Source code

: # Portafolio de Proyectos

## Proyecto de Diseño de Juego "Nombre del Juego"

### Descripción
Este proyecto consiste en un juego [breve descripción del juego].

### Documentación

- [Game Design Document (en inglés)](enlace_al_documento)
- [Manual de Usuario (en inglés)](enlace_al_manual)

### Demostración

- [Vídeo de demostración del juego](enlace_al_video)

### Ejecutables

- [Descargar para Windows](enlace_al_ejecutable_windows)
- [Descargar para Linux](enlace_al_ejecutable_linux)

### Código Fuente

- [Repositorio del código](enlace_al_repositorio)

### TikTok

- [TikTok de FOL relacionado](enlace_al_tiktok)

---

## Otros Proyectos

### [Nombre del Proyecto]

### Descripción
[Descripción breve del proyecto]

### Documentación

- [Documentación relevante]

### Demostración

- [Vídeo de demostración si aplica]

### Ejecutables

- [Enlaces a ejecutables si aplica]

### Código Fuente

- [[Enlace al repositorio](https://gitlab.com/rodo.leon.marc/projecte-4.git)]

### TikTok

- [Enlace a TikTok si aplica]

--

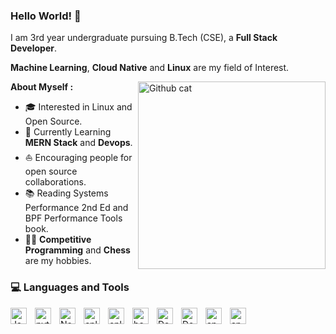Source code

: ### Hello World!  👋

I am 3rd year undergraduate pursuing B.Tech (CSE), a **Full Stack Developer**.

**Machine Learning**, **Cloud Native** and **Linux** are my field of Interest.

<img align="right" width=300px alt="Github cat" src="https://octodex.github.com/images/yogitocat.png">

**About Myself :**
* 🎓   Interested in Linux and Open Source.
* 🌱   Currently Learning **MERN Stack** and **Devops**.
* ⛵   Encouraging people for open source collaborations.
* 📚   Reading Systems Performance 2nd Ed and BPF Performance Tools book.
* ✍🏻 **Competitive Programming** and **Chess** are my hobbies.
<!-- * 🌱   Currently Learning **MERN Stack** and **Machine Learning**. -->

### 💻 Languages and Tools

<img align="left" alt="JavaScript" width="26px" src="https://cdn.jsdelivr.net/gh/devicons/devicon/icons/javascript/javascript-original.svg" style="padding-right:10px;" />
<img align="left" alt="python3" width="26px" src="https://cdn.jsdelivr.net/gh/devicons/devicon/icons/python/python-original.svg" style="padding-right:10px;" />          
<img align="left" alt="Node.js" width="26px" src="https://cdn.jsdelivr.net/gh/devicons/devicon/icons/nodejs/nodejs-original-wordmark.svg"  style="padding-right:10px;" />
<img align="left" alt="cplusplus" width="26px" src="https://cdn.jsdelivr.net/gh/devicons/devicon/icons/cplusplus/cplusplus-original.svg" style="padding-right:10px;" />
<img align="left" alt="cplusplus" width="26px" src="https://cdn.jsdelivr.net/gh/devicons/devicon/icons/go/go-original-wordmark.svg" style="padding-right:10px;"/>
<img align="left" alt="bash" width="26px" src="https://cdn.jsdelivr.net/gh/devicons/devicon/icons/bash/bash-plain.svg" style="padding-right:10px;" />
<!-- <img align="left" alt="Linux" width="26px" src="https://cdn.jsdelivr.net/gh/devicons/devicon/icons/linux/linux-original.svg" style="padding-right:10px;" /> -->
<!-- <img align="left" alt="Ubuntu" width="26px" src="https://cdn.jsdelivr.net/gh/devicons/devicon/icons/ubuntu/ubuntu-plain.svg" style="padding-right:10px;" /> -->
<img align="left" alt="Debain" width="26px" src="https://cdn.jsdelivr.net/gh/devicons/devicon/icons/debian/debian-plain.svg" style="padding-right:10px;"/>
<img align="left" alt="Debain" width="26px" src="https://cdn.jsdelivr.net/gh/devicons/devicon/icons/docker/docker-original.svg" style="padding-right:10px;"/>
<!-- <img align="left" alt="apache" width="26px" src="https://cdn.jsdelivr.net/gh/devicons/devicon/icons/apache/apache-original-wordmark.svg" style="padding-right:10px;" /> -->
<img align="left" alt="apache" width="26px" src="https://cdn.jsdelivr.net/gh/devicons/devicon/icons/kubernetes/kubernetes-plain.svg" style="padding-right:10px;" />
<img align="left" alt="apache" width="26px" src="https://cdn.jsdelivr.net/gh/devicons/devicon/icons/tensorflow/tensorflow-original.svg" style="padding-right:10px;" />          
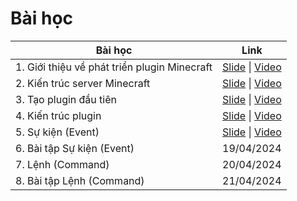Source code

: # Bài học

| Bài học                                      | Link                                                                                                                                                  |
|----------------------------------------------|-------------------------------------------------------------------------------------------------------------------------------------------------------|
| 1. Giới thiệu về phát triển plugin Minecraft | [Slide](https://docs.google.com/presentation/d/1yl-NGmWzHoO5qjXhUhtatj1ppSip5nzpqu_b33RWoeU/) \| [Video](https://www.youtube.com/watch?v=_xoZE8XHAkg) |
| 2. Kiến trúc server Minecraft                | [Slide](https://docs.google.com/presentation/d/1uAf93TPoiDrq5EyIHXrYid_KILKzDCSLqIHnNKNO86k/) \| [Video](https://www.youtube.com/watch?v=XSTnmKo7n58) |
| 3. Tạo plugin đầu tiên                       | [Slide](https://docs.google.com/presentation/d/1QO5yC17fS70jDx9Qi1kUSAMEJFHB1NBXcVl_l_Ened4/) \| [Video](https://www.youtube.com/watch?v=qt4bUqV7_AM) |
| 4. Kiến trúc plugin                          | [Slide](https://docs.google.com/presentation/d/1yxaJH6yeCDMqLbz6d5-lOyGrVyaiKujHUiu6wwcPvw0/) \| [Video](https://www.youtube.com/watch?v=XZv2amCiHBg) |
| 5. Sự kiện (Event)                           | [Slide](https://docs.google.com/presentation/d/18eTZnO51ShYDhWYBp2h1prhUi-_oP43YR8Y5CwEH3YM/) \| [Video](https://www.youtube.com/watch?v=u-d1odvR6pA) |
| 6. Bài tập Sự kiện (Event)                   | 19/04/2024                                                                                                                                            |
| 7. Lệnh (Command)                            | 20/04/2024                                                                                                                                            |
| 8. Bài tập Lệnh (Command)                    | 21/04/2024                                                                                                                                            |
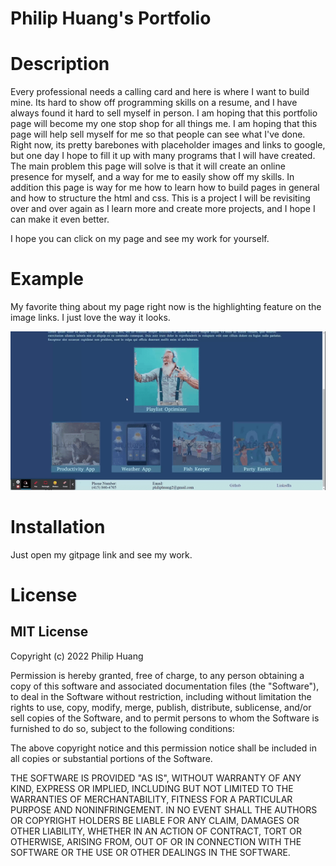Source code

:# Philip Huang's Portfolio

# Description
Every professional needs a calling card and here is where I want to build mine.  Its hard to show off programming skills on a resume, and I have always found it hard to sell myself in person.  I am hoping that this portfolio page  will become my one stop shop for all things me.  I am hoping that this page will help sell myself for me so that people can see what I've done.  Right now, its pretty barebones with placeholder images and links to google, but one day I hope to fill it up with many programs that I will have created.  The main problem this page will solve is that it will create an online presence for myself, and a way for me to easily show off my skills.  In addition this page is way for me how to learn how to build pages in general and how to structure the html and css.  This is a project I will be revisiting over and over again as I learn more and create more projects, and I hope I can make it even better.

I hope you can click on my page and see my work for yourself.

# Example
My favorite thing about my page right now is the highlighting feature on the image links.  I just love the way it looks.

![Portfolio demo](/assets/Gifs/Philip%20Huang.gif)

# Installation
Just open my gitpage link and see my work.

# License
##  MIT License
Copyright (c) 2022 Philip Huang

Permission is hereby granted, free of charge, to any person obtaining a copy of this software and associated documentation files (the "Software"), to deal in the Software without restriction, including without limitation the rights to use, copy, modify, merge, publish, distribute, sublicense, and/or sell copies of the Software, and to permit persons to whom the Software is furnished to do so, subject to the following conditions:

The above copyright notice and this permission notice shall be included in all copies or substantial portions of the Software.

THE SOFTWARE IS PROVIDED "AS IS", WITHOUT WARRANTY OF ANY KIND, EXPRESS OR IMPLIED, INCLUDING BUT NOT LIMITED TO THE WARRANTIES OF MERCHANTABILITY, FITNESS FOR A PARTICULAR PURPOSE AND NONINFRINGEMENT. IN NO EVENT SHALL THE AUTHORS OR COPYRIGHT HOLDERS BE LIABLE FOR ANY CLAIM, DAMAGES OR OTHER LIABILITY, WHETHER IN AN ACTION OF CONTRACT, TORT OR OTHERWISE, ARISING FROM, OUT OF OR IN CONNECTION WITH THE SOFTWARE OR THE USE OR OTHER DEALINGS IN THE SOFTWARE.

→ What the task requires
Write out, from the lines above, only those from the line with "Philip Huang's Portfolio" to the line with "Permission is hereby", exactly as given, including the first and the last.

→ Exercise response
:# Philip Huang's Portfolio

# Description
Every professional needs a calling card and here is where I want to build mine.  Its hard to show off programming skills on a resume, and I have always found it hard to sell myself in person.  I am hoping that this portfolio page  will become my one stop shop for all things me.  I am hoping that this page will help sell myself for me so that people can see what I've done.  Right now, its pretty barebones with placeholder images and links to google, but one day I hope to fill it up with many programs that I will have created.  The main problem this page will solve is that it will create an online presence for myself, and a way for me to easily show off my skills.  In addition this page is way for me how to learn how to build pages in general and how to structure the html and css.  This is a project I will be revisiting over and over again as I learn more and create more projects, and I hope I can make it even better.

I hope you can click on my page and see my work for yourself.

# Example
My favorite thing about my page right now is the highlighting feature on the image links.  I just love the way it looks.

![Portfolio demo](/assets/Gifs/Philip%20Huang.gif)

# Installation
Just open my gitpage link and see my work.

# License
##  MIT License
Copyright (c) 2022 Philip Huang

Permission is hereby granted, free of charge, to any person obtaining a copy of this software and associated documentation files (the "Software"), to deal in the Software without restriction, including without limitation the rights to use, copy, modify, merge, publish, distribute, sublicense, and/or sell copies of the Software, and to permit persons to whom the Software is furnished to do so, subject to the following conditions:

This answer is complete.